Quirico torna al suo giornale: l’Italia non mi ha mai abbandonato. E avverte: la rivoluzione siriana è targata Al Qaida

9 Set 2013 20:20 - di Valerio Pugi

Al suo arrivo a “La Stampa”, a Torino, Domenico Quirico è stato accolto da un lungo, calorosissimo applauso dei suoi colleghi. Accompagnato dal direttore Mario Calabresi e dalla moglie Giulietta, il giornalista è stato a lungo abbracciato e festeggiato da molti dei giornalisti presenti. «Grazie, grazie a tutti – ha detto commosso – Non riesco a dirvi altro. La prima cosa che mi sento di dire è un enorme grazie allo Stato. In questa vicenda ho visto un pezzo di Italia che funziona davvero. Al mio collega belga di sventura, che aveva paura di essere lasciato solo dal suo Stato, ho detto: “Non aver paura, non temere. L’Italia avrà tanti difetti, ma di una cosa sono sicuro: in un caso così non ci lascia soli”. Ora voglio solo abbracciare le mie figlie. Sono 152 giorni che non le vedo, e per una di loro sono 152 giorni che non la sento. Non sono stati giorni propriamente facili – ha detto ai suoi colleghi – ma nel complesso sto bene.
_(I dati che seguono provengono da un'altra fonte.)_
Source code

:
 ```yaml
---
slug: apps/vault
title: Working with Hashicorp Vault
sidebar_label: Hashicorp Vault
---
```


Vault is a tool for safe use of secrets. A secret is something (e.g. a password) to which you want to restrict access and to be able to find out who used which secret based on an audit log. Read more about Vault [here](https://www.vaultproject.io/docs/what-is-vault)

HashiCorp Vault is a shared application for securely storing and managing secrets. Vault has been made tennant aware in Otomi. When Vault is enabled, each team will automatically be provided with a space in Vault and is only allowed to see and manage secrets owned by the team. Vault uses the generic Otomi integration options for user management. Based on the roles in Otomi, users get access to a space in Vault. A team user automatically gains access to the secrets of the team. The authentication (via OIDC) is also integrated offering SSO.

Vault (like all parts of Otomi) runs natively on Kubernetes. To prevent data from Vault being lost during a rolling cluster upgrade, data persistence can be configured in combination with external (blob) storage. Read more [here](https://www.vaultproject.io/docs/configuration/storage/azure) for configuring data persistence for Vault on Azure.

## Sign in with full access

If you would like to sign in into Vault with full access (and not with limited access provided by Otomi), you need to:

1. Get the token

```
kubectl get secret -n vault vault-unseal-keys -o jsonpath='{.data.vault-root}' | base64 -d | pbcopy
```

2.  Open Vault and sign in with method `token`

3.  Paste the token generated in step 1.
Mi sento solo frastornato».
Ma l’attenzione internazionale è rivolta all’uso o meno di gas da parte delle truppe di Assad o, come pare dai racconti dell’insegnante belga Pierre Piccinin, rilasciato con Quirico dopo la lunga prigionia, dai ribelli. Parole “rubate” dietro una porta socchiusa, durante una dura prigionia di cinque mesi, isolati da tutto e da tutti. E poi scoprire che gli Usa si preparano a intervenire militarmente in Siria per “punire” l’uso delle armi chimiche. Che valore dare allora a quella conversazione ascoltata per caso dai rapitori da cui emergerebbe che a usare i gas non è stato il regime di Assad ma i ribelli, per convincere l’Occidente a intervenire? Non ha dubbi Piccinin, docente di storia del liceo ed esperto di Medio Oriente, che dichiara a Rtl-Tvi: «È un dovere morale dirlo. Non è il governo di Bashar al-Assad ad avere utilizzato il gas sarin o un altro gas da combattimento nella periferia di Damasco. Noi ne siamo certi in seguito a una conversazione che abbiamo sorpreso». E Piccinin aggiunge che ammetterlo «mi costa perché dal maggio 2012 sostengo con decisione l’Esercito di liberazione siriano nella sua giusta lotta per la democrazia». Anche se all’inizio della rivolta, nel 2011, Piccinin difendeva il regime, tanto da essere addirittura stato definito da “Le Monde” come “l’utile idiota” di Assad. Dall’altra parte c’è il giornalista, abituato a verificare i fatti, che ci va con i piedi di piombo. «È folle dire che io sappia che non è stato Assad a usare i gas», mette subito in chiaro Quirico. E poi racconta: «Un giorno, dalla stanza in cui venivamo tenuti prigionieri, attraverso una porta socchiusa, abbiamo ascoltato una conversazione in inglese via Skype» fra tre persone sconosciute, di cui uno si era presentato come un generale dell’Esercito di liberazione. «In questa conversazione – prosegue Quirico – dicevano che l’operazione del gas nei due quartieri di Damasco era stata fatta dai ribelli come provocazione, per indurre l’Occidente a intervenire militarmente». Quirico, appena sbarcato a Fiumicino, si è detto comunque «estremamente sorpreso che gli Usa, che sono ben consapevoli di come la rivoluzione siriana è diventata Jihadismo internazionale, ovvero Al Qaida, possano pensare di intervenire. Bisogna riflettere a lungo».